**Task item**
Identify all lines in the data containing the string "individual". Copy them out.

**** Data extracts

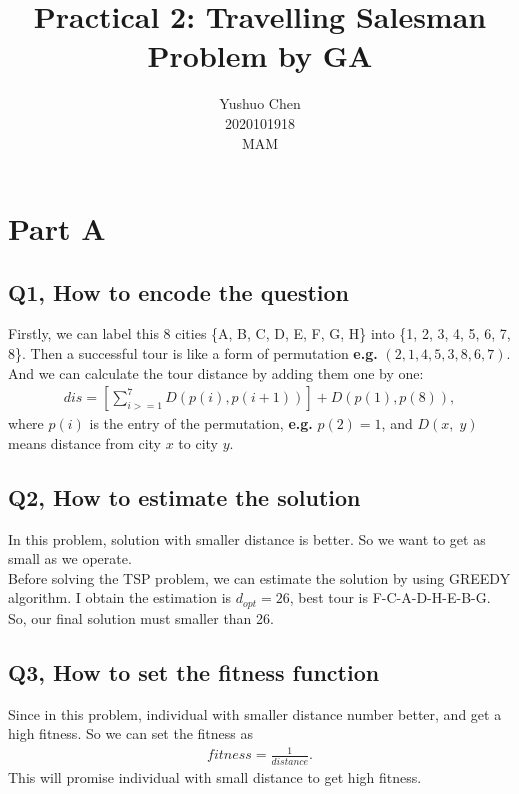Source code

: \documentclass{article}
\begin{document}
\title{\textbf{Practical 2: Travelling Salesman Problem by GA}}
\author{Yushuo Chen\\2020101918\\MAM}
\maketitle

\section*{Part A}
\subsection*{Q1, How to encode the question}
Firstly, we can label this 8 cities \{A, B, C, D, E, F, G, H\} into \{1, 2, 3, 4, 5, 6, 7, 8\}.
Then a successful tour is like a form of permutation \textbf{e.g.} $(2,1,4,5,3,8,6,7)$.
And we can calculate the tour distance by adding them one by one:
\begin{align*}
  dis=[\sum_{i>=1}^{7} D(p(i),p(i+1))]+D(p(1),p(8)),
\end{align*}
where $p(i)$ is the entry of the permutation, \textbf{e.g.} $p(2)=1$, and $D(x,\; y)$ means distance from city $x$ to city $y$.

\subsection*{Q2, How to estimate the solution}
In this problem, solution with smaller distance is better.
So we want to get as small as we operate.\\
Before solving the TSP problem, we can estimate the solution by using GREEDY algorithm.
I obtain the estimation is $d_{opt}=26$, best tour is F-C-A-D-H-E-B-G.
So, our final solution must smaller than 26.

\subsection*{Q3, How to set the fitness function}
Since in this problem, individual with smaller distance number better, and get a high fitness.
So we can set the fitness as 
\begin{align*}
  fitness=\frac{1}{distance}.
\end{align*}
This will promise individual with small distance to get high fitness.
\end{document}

********

**Your response**
Since in this problem, individual with smaller distance number better, and get a high fitness.
This will promise individual with small distance to get high fitness.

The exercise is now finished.